** Opening Supplied data block **

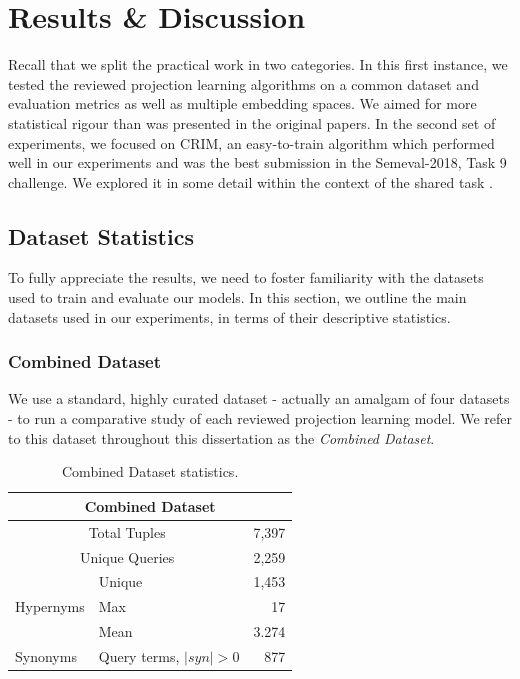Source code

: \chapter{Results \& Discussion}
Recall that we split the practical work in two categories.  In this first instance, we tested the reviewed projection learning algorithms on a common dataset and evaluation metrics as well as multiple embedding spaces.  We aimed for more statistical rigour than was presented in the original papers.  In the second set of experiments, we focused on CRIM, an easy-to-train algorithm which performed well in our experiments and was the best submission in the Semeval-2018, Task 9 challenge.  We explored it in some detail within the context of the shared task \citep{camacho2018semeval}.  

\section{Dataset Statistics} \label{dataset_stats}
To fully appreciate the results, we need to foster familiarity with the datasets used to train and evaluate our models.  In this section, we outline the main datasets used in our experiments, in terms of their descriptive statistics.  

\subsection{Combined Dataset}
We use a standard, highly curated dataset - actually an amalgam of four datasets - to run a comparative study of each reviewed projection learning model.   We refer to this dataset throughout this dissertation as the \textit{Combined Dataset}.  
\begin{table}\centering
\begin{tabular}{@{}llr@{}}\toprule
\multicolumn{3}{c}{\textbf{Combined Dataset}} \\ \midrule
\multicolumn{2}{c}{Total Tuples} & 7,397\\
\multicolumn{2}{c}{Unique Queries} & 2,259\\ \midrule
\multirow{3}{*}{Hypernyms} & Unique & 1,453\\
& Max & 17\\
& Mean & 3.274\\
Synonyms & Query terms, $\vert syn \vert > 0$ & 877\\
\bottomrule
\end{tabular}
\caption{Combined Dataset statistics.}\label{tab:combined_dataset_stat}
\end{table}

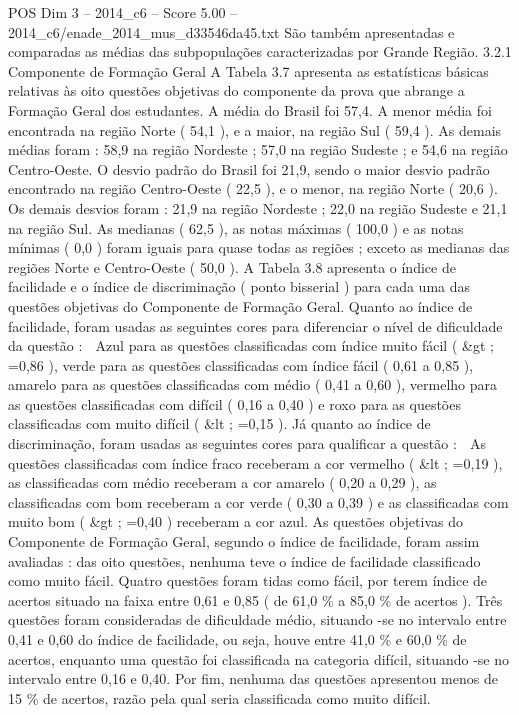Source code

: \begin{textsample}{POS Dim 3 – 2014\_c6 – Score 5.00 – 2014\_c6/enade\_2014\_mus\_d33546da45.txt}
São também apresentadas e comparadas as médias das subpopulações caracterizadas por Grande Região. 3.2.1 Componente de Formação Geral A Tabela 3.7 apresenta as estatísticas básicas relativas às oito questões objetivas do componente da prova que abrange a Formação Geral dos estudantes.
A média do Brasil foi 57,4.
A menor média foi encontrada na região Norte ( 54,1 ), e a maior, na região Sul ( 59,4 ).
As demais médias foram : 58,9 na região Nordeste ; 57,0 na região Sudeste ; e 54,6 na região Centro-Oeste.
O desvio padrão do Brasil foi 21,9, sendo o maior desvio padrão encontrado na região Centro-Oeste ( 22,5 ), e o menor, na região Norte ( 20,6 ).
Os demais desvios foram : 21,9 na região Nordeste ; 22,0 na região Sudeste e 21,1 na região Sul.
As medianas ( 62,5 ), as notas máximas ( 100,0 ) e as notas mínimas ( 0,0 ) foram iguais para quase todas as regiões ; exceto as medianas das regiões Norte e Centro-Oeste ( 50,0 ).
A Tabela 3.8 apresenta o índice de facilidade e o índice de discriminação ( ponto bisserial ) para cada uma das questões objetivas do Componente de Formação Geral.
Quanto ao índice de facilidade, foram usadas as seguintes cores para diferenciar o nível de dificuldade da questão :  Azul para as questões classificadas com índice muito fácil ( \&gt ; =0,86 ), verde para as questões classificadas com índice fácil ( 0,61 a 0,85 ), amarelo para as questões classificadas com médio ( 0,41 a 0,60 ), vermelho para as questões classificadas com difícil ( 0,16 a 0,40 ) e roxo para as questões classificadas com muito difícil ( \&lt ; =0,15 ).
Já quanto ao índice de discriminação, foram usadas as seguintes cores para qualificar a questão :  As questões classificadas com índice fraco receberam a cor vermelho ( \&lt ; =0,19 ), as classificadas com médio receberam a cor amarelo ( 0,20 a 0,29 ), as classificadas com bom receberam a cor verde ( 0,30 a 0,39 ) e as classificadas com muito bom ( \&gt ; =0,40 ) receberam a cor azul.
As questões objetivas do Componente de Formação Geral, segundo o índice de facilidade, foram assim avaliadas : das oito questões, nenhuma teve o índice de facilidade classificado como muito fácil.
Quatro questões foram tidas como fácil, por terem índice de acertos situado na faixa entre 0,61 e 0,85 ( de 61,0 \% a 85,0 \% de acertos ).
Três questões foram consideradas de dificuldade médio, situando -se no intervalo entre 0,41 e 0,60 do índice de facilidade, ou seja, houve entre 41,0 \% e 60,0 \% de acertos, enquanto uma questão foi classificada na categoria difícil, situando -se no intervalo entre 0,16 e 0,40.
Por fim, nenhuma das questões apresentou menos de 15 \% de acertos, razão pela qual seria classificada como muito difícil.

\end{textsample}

** Closing Supplied data block **

Problem description
Filter on the word "Sudeste": copy each matching line from the entries above.

Expected answer
As demais médias foram : 58,9 na região Nordeste ; 57,0 na região Sudeste ; e 54,6 na região Centro-Oeste.
Os demais desvios foram : 21,9 na região Nordeste ; 22,0 na região Sudeste e 21,1 na região Sul.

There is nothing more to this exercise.